Foi com pompa e circunstância que recebemos a notícia. Houve coragem institucional, houve prémio, houve festejo e homenagens, e assim, vindo não sabem muitos de onde, apareceu um prémio Nobel português que nos enchia de orgulho.
Graças ao Nobel, Saramago cai em estado de graça na opinião pública nacional. Até aqueles que nunca tinham lido, nem nunca chegaram a ler, uma só página dos escritos do dito cujo escritor se ouviam bem dizeres e rasgados elogios. Mas foi sol de pouca dura, esse estado de graça atingido por Saramago. Por aqui, os estados de graça são efémeros, são raros os que conseguem permanecer em estado de graça por muito tempo neste país. E este não foi dos raros.
Numa reportagem passada no mês de Dezembro, na estação de televisão SIC sobre José Saramago, pode ver-se o desprezo dado pelas instituições governamentais portuguesas a esta prova viva da qualidade literária nacional, quando comparamos as nossas atenções com a que as entidades espanholas deram ao facto de se estar a realizar a maior exposição de sempre sobre a vida e obra deste genial escritos português. É no mínimo chocante. Como pode um país tão rico em insucesso dar tão pouca relevância a casos flagrantes de grande competência. Saramago é dos melhores escritores mundiais ainda vivo. Porra, é Português, não é motivo mais que suficiente para lhe termos todos alguma estima e reconhecimento? É que ao cruel e incompreensível desrespeito do Estado Português para com o já debilitado, José Saramago, agora neste caso, junta-se a indiferença, quando é apenas indiferença e não crítica destrutiva, vinda da maior parte dos conterrâneos deste mundialmente conhecido escritor.
Talvez seja pelo facto de Saramago ter ido viver para Espanha depois da polémica que se viu envolvido com o Estado Português devido ao livro “Evangelho Segundo Jesus Cristo”, ou talvez devido ás suas declarações pouco consensuais que volta e meia costumam aparecem na nossa comunicação social, acerca do país ao do mundo, que José Saramago, quanto a mim, é um mal amado da nação.

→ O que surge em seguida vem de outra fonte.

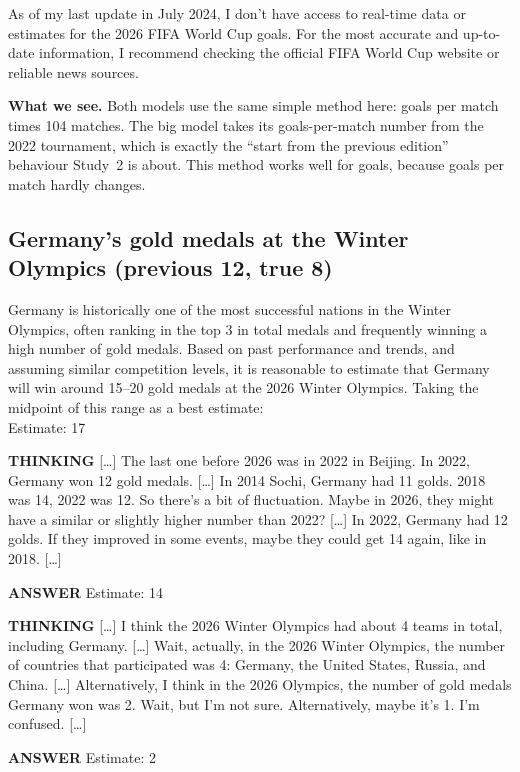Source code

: \documentclass[11pt,a4paper]{article}
\newcommand{\who}[1]{\par\smallskip\noindent\textsf{\textbf{\footnotesize\MakeUppercase{#1}}}\quad}
\newcommand{\cut}{\textup{[\dots]}}
\begin{document}
\begin{transcript}
As of my last update in July 2024, I don't have access to real-time data or estimates for the 2026 FIFA World Cup goals. For the most accurate and up-to-date information, I recommend checking the official FIFA World Cup website or reliable news sources.
\end{transcript}

\noindent\textbf{What we see.} Both models use the same simple method here: goals per match times 104 matches. The big model takes its goals-per-match number from the 2022 tournament, which is exactly the ``start from the previous edition'' behaviour Study~2 is about. This method works well for goals, because goals per match hardly changes.

\subsection{Germany's gold medals at the Winter Olympics (previous 12, true 8)}

\begin{transcript}
Germany is historically one of the most successful nations in the Winter Olympics, often ranking in the top 3 in total medals and frequently winning a high number of gold medals. Based on past performance and trends, and assuming similar competition levels, it is reasonable to estimate that Germany will win around 15--20 gold medals at the 2026 Winter Olympics. Taking the midpoint of this range as a best estimate:\\
Estimate: 17
\end{transcript}

\begin{transcript}
\who{Thinking} \cut{} The last one before 2026 was in 2022 in Beijing. In 2022, Germany won 12 gold medals. \cut{} In 2014 Sochi, Germany had 11 golds. 2018 was 14, 2022 was 12. So there's a bit of fluctuation. Maybe in 2026, they might have a similar or slightly higher number than 2022? \cut{} In 2022, Germany had 12 golds. If they improved in some events, maybe they could get 14 again, like in 2018. \cut{}
\who{Answer} Estimate: 14
\end{transcript}

\begin{transcript}
\who{Thinking} \cut{} I think the 2026 Winter Olympics had about 4 teams in total, including Germany. \cut{} Wait, actually, in the 2026 Winter Olympics, the number of countries that participated was 4: Germany, the United States, Russia, and China. \cut{} Alternatively, I think in the 2026 Olympics, the number of gold medals Germany won was 2. Wait, but I'm not sure. Alternatively, maybe it's 1. I'm confused. \cut{}
\who{Answer} Estimate: 2
\end{transcript}
\end{document}
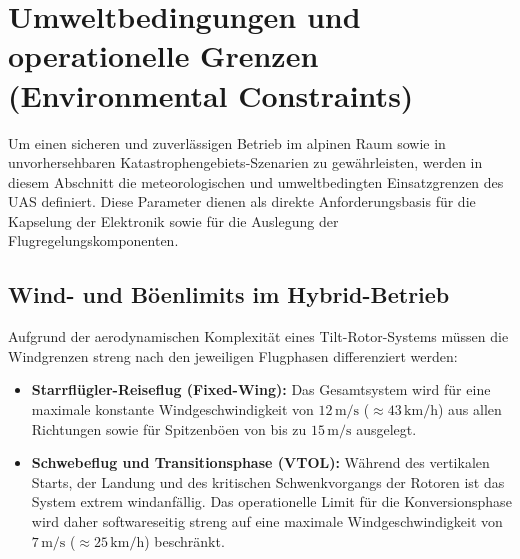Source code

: 
\section{Umweltbedingungen und operationelle Grenzen (Environmental Constraints)}
\label{sec:environmental_constraints}

Um einen sicheren und zuverlässigen Betrieb im alpinen Raum sowie in unvorhersehbaren Katastrophengebiets-Szenarien zu gewährleisten, 
werden in diesem Abschnitt die meteorologischen und umweltbedingten Einsatzgrenzen des UAS definiert. Diese Parameter dienen als direkte Anforderungsbasis für die Kapselung der Elektronik sowie für die Auslegung der Flugregelungskomponenten.

\subsection{Wind- und Böenlimits im Hybrid-Betrieb}
Aufgrund der aerodynamischen Komplexität eines Tilt-Rotor-Systems müssen die Windgrenzen streng nach den jeweiligen Flugphasen differenziert werden:
\begin{itemize}
    \item \textbf{Starrflügler-Reiseflug (Fixed-Wing):} Das Gesamtsystem wird für eine maximale konstante Windgeschwindigkeit von $12\,\text{m/s}$ ($\approx 43\,\text{km/h}$) aus allen Richtungen sowie für Spitzenböen von bis zu $15\,\text{m/s}$ ausgelegt.
    \item \textbf{Schwebeflug und Transitionsphase (VTOL):} Während des vertikalen Starts, der Landung und des kritischen Schwenkvorgangs der Rotoren ist das System extrem windanfällig. 
    Das operationelle Limit für die Konversionsphase wird daher softwareseitig streng auf eine maximale Windgeschwindigkeit von $7\,\text{m/s}$ ($\approx 25\,\text{km/h}$) beschränkt.
\end{itemize}

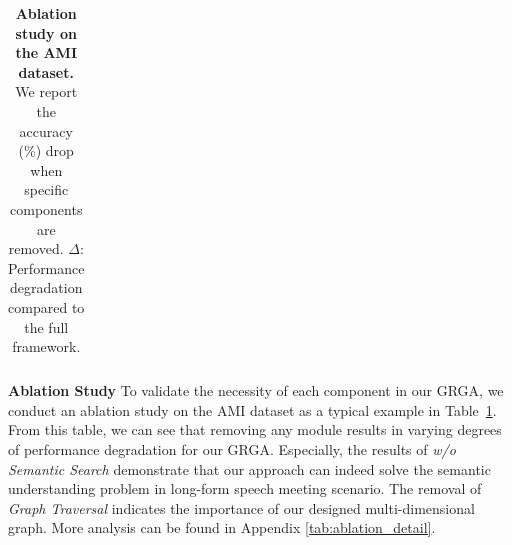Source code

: \documentclass[11pt]{article}
\begin{document}
\begin{table}[t]
{\begin{tabular}{l | c c | c c c c c}
            \bottomrule
        \end{tabular}%
    }
    \caption{\textbf{Ablation study on the AMI dataset.} We report the accuracy (\%) drop when specific components are removed. \textbf{$\Delta$}: Performance degradation compared to the full framework. }
    \label{tab:ablation}
\end{table}
\textbf{Ablation Study}
To validate the necessity of each component in our GRGA, we conduct an ablation study on the AMI dataset as a typical example in Table~\ref{tab:ablation}. From this table, we can see that removing any module results in varying degrees of performance degradation for our GRGA. Especially, the results of \textit{w/o Semantic Search} demonstrate that our approach can indeed solve the semantic understanding problem in long-form speech meeting scenario. The removal of \textit{Graph Traversal} indicates the importance of our designed multi-dimensional graph. More analysis can be found in Appendix \ref{tab:ablation_detail}.


\end{document}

Mas uma coisa é certa, pode-se não gostar muito do homem, mas que ele é um génio da literatura contemporânea disso não pode haver dúvidas e tenho pena que tão prestigiado português reúna tão pouca simpatia cá entre nós...

2º - Mariza

Premiada em 2003 com o prémio da BBC radio3, de Melhor artista Europeia na área de World Music, este prémio faz de Mariza, uma estrela do fado a nível mundial ao nível do que Amália, também o foi.
Aparecida nos ecrãs de televisão as primeiras vezes, pelo, também não muito bem amado, Herman José, foi só depois do prémio, que todos deram o braço a torcer ao humorista, verificando-se que Mariza, era internacionalmente reconhecida por cantar o tão nosso fado.
Poucos imaginavam que depois de Amália, o fado viria a ter forças para dar á luz uma estrela capaz de encher as salas de espectáculos mais prestigiadas do mundo! Mas Mariza, com o seu fado renovado, dá a volta á situação e de lá de fora, vêm agora elogios e salas cheias.
Mariza ao contrário do meu exemplo anterior, não se pode queixar tanto do tratamento pelas entidades governamentais do país. Embora Mariza nunca tenha usufruído de nenhum tipo de apoio do estado português na sua formação, pelo menos, julgo, ser lhe reconhecido por ele, a importância que esta música tem na difusão da cultura nacional pelo mundo. Talvez não seja suficiente, ou não seja muito relevante para a Mariza, o apoio que o Estado português oferece a esta fadista, mas fico feliz por ver do meu Estado o mínimo de orgulho pela existência desta embaixadora da cultura portuguesa.
Neste exemplo o facto que considero mais relevante, é o de uma boa parte da população não ir lá muito com a cara da fadista. Frequentemente se ouvem uns:

- Hum, acho-a arrogante pá!

Ou,

- É uma fingida pá, agora deu-lhe para estar sempre a chorar ao raio da mulher…Ela nem portuguesa de gema é, pá!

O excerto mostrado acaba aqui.